Amnesty International says Belarusian workers are facing reprisals in their attempts to set up independent labor unions amid pro-democracy protests that followed a presidential election last year that opposition leaders and the West say was rigged.
"Many people chose to express their peaceful opposition to the election results at their workplace, through industrial action. Some faced administrative detention, and some criminal prosecution for exercising their right to freedom of peaceful assembly," the London-based human rights group said in a report published on April 28.
Realizing "how little support they had from official trade unions," protesting workers attempted to set up independent unions, but "in response they faced reprisals in the workplace," according to the report.
Belarus, where workers at state enterprises represent 90 percent of the working population, is a member of the International Labor Organization (ILO) and a state party to all fundamental ILO conventions.
The UN labor agency has repeatedly drawn attention to violations of the rights to freedom of assembly and association in the country, where there are two main trade union bodies: the Federation of Trade Unions of Belarus (FTUB) and the Belarusian Congress of Democratic Trade Unions (BCDTU).
The BCDTU unites independent trade unions such as the Belarusian Independent Union (BNP), and has a membership of 10,000.
FTUB, with 4 million members, is the successor to the Soviet Belarusian Republican Council of Trade Unions, and "it retains many of the characteristics of Soviet trade unions such as the participation of managers and government representatives…directly in the decision-making of trade union bodies."
In this environment, independent labor unions face "enormous challenges" in attempting to register, and their members are "subject to discrimination at the workplace," Amnesty International said.
In its report, titled Independent Unions In The Line Of Fire, the group cited a failed attempt by workers at the Belarusian Steel Factory in the eastern town Zhlobin, who in August 2020 started to hold strikes to put forward the demands that were being echoed throughout the country -- the resignation of authoritarian leader Alyaksandr Lukashenka and the chair of the election commission, an end to the beating of peaceful protesters, and accountability for police brutality.
Crisis In Belarus
Read our coverage as Belarusians continue to demand the resignation of Alyaksandr Lukashenka amid a brutal crackdown on protesters. The West refuses to recognize him as the country's legitimate leader after an August 9 election considered fraudulent.
After an August 17 strike during which access to the factory was blocked for three hours, the workers learned that a criminal investigation against them had been launched.
They formed an 11-member founding committee for a BNP branch with Vadzim Laptsik as chair, and in December 2020 they agreed with a local property developer that he would provide the union with premises for their legal address.
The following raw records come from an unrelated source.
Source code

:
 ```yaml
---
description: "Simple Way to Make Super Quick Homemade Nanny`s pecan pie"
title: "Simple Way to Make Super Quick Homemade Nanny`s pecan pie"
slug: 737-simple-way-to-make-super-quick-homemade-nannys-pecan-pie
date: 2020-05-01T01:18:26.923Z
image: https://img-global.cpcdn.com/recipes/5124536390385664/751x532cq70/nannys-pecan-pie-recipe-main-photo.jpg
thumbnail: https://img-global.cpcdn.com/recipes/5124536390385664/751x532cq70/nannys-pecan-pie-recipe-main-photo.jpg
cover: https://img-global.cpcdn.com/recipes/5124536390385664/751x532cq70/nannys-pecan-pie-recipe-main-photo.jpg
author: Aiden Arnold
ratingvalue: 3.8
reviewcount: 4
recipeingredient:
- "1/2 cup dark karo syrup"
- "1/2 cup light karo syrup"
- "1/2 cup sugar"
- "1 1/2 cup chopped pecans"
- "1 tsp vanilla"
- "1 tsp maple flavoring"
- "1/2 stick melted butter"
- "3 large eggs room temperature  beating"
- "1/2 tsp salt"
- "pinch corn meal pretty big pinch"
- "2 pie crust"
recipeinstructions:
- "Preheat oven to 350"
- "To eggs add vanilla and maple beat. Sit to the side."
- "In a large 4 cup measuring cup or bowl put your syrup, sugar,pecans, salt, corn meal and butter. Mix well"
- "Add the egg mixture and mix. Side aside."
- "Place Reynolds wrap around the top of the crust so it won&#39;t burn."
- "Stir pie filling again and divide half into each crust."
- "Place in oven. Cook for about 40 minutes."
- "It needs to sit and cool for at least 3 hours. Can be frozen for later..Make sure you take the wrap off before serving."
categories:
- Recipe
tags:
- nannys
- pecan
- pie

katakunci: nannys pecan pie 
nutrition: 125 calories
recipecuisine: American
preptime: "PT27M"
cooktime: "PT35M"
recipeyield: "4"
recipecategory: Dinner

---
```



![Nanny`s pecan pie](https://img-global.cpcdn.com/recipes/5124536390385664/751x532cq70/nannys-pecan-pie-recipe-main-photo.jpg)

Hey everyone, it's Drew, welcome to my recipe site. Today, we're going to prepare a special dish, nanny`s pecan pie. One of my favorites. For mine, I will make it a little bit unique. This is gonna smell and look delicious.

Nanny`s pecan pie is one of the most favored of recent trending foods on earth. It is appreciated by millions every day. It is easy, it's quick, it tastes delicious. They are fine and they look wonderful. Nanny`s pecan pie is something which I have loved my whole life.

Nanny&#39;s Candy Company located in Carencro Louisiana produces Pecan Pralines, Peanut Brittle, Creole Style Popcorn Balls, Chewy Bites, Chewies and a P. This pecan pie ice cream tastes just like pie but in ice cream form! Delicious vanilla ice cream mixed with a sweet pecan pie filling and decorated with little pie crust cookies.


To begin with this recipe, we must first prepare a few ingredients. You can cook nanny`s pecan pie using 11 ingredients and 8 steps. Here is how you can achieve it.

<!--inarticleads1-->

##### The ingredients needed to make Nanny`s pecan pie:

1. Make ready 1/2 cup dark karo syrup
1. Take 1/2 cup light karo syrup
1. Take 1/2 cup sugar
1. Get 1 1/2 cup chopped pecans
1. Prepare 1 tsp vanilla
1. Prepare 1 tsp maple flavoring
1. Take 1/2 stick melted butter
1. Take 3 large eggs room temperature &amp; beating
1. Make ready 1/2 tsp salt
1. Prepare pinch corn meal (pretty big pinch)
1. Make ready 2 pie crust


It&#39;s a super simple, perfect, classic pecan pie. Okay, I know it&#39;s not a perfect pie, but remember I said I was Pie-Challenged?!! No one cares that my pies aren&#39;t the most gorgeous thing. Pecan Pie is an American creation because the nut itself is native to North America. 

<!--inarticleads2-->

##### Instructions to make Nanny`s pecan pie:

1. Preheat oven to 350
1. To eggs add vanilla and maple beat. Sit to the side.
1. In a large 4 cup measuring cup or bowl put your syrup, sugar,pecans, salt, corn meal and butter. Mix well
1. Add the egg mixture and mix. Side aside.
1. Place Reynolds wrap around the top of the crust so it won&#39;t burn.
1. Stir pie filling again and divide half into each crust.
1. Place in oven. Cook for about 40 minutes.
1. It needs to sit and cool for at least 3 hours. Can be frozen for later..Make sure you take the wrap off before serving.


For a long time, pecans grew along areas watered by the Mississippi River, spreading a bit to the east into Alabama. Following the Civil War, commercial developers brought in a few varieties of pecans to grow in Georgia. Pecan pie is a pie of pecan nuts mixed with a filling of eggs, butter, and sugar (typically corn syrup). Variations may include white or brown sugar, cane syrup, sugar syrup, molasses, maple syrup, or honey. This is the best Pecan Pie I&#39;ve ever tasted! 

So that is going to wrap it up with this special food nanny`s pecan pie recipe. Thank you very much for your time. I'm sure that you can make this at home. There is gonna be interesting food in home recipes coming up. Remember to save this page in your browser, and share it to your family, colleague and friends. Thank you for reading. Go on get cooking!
However, the property developer was later forced to withdraw his offer under pressure from the authorities. Without an address, the union could not register.
After that, members of the organizing committee were subject to retaliatory action.
In January, Laptsik was dismissed from his job without any warning, officially for absenteeism because he had visited the medical department of the factory without a pass.
He also received a notification that he was being investigated for preparing actions that "gravely violate public order," and left Belarus on January 24.
Four other members of the founding committee have been convicted and three are serving between 2 1/2- and three-year prison sentences on charges of participating or organizing "actions that gravely violate public order."
Opposition and public outrage over the disputed August 9 presidential election, in which incumbent Lukashenka claimed a landslide victory, has sparked continuous protests, bringing tens of thousands onto the streets demanding new elections be held.
More than 30,000 people have been detained under administrative legislation for taking part in demonstrations and "an increasing number of peaceful protesters are being prosecuted under criminal charges and sentenced to long prison sentences," according to Amnesty International, which said allegations of torture and other ill-treatment in detention were "widespread."
The "shocking" clampdown on dissent demonstrates "the deep-rooted and pervasive nature of government repression in Belarus," the watchdog said.
Lukashenka, who has run the country since 1994, has denied any wrongdoing with regard to the election and refuses to negotiate with the opposition on stepping down and holding new elections.